▶ [What you need to do]: Copy out the records below exactly as they appear.

▶ [Data for this task]:

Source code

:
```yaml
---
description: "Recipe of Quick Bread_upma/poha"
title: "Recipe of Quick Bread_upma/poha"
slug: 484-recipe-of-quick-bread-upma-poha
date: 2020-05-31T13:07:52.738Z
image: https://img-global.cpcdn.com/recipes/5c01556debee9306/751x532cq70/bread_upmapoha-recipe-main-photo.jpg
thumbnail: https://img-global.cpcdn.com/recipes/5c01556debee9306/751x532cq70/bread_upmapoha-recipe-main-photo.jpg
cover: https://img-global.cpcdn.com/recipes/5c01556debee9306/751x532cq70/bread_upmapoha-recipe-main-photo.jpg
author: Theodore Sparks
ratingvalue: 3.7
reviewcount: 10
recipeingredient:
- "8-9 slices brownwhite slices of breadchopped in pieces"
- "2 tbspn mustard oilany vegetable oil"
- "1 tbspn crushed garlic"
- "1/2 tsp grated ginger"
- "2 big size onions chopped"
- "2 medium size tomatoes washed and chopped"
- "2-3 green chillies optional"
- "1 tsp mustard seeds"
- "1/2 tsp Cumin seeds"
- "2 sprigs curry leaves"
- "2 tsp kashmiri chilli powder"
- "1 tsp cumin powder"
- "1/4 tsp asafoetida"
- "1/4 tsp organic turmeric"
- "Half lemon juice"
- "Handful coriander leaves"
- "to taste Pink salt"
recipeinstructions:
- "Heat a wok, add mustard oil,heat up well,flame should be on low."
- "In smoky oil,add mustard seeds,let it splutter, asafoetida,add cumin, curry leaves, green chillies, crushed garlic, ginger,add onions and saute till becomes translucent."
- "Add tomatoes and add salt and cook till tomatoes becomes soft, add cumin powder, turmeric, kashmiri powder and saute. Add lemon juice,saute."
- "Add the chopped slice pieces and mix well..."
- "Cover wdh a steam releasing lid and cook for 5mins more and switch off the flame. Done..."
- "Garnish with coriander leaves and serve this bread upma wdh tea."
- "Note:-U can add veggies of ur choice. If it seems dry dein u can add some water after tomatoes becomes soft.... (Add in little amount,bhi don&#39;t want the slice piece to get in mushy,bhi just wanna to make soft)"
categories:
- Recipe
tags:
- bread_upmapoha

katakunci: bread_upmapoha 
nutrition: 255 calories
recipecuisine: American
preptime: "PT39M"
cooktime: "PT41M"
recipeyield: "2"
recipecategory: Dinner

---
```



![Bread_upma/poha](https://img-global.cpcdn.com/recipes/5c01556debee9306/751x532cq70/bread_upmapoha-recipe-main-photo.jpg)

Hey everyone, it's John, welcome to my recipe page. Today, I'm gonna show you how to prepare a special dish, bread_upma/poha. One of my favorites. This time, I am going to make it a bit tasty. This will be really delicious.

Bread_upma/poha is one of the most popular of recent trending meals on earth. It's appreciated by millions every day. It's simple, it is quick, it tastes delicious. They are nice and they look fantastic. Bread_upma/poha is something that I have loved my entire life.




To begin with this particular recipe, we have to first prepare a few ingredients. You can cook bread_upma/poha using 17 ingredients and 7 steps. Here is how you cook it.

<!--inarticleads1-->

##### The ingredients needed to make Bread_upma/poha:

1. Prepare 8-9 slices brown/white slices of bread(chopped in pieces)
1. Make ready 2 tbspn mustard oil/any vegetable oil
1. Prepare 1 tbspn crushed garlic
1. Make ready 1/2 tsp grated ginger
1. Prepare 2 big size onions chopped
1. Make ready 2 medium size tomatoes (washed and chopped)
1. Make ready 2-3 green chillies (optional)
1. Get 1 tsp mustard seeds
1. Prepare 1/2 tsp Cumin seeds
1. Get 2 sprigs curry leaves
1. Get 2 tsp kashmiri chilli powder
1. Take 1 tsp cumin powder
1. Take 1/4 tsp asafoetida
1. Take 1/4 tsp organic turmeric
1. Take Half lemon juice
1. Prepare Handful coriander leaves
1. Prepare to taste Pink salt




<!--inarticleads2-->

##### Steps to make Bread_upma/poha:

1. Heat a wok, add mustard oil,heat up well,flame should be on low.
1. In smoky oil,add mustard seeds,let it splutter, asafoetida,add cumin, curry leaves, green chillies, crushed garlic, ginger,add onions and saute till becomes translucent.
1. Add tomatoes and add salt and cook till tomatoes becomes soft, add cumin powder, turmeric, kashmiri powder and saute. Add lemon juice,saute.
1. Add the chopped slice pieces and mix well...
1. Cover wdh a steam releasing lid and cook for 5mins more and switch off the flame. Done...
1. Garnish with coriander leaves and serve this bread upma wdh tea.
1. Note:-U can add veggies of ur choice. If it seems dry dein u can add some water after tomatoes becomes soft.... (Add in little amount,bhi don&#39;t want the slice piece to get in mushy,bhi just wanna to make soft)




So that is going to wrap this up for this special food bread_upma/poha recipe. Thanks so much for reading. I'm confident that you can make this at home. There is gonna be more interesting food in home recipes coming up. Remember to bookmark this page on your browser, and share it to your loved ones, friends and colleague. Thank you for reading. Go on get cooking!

▶ [Task answer]:
Source code

:
```yaml
---
description: "Recipe of Quick Bread_upma/poha"
title: "Recipe of Quick Bread_upma/poha"
slug: 484-recipe-of-quick-bread-upma-poha
date: 2020-05-31T13:07:52.738Z
image: https://img-global.cpcdn.com/recipes/5c01556debee9306/751x532cq70/bread_upmapoha-recipe-main-photo.jpg
thumbnail: https://img-global.cpcdn.com/recipes/5c01556debee9306/751x532cq70/bread_upmapoha-recipe-main-photo.jpg
cover: https://img-global.cpcdn.com/recipes/5c01556debee9306/751x532cq70/bread_upmapoha-recipe-main-photo.jpg
author: Theodore Sparks
ratingvalue: 3.7
reviewcount: 10
recipeingredient:
- "8-9 slices brownwhite slices of breadchopped in pieces"
- "2 tbspn mustard oilany vegetable oil"
- "1 tbspn crushed garlic"
- "1/2 tsp grated ginger"
- "2 big size onions chopped"
- "2 medium size tomatoes washed and chopped"
- "2-3 green chillies optional"
- "1 tsp mustard seeds"
- "1/2 tsp Cumin seeds"
- "2 sprigs curry leaves"
- "2 tsp kashmiri chilli powder"
- "1 tsp cumin powder"
- "1/4 tsp asafoetida"
- "1/4 tsp organic turmeric"
- "Half lemon juice"
- "Handful coriander leaves"
- "to taste Pink salt"
recipeinstructions:
- "Heat a wok, add mustard oil,heat up well,flame should be on low."
- "In smoky oil,add mustard seeds,let it splutter, asafoetida,add cumin, curry leaves, green chillies, crushed garlic, ginger,add onions and saute till becomes translucent."
- "Add tomatoes and add salt and cook till tomatoes becomes soft, add cumin powder, turmeric, kashmiri powder and saute. Add lemon juice,saute."
- "Add the chopped slice pieces and mix well..."
- "Cover wdh a steam releasing lid and cook for 5mins more and switch off the flame. Done..."
- "Garnish with coriander leaves and serve this bread upma wdh tea."
- "Note:-U can add veggies of ur choice. If it seems dry dein u can add some water after tomatoes becomes soft.... (Add in little amount,bhi don&#39;t want the slice piece to get in mushy,bhi just wanna to make soft)"
categories:
- Recipe
tags:
- bread_upmapoha

katakunci: bread_upmapoha 
nutrition: 255 calories
recipecuisine: American
preptime: "PT39M"
cooktime: "PT41M"
recipeyield: "2"
recipecategory: Dinner

---
```



![Bread_upma/poha](https://img-global.cpcdn.com/recipes/5c01556debee9306/751x532cq70/bread_upmapoha-recipe-main-photo.jpg)

Hey everyone, it's John, welcome to my recipe page. Today, I'm gonna show you how to prepare a special dish, bread_upma/poha. One of my favorites. This time, I am going to make it a bit tasty. This will be really delicious.

Bread_upma/poha is one of the most popular of recent trending meals on earth. It's appreciated by millions every day. It's simple, it is quick, it tastes delicious. They are nice and they look fantastic. Bread_upma/poha is something that I have loved my entire life.




To begin with this particular recipe, we have to first prepare a few ingredients. You can cook bread_upma/poha using 17 ingredients and 7 steps. Here is how you cook it.

<!--inarticleads1-->

##### The ingredients needed to make Bread_upma/poha:

1. Prepare 8-9 slices brown/white slices of bread(chopped in pieces)
1. Make ready 2 tbspn mustard oil/any vegetable oil
1. Prepare 1 tbspn crushed garlic
1. Make ready 1/2 tsp grated ginger
1. Prepare 2 big size onions chopped
1. Make ready 2 medium size tomatoes (washed and chopped)
1. Make ready 2-3 green chillies (optional)
1. Get 1 tsp mustard seeds
1. Prepare 1/2 tsp Cumin seeds
1. Get 2 sprigs curry leaves
1. Get 2 tsp kashmiri chilli powder
1. Take 1 tsp cumin powder
1. Take 1/4 tsp asafoetida
1. Take 1/4 tsp organic turmeric
1. Take Half lemon juice
1. Prepare Handful coriander leaves
1. Prepare to taste Pink salt




<!--inarticleads2-->

##### Steps to make Bread_upma/poha:

1. Heat a wok, add mustard oil,heat up well,flame should be on low.
1. In smoky oil,add mustard seeds,let it splutter, asafoetida,add cumin, curry leaves, green chillies, crushed garlic, ginger,add onions and saute till becomes translucent.
1. Add tomatoes and add salt and cook till tomatoes becomes soft, add cumin powder, turmeric, kashmiri powder and saute. Add lemon juice,saute.
1. Add the chopped slice pieces and mix well...
1. Cover wdh a steam releasing lid and cook for 5mins more and switch off the flame. Done...
1. Garnish with coriander leaves and serve this bread upma wdh tea.
1. Note:-U can add veggies of ur choice. If it seems dry dein u can add some water after tomatoes becomes soft.... (Add in little amount,bhi don&#39;t want the slice piece to get in mushy,bhi just wanna to make soft)




So that is going to wrap this up for this special food bread_upma/poha recipe. Thanks so much for reading. I'm confident that you can make this at home. There is gonna be more interesting food in home recipes coming up. Remember to bookmark this page on your browser, and share it to your loved ones, friends and colleague. Thank you for reading. Go on get cooking!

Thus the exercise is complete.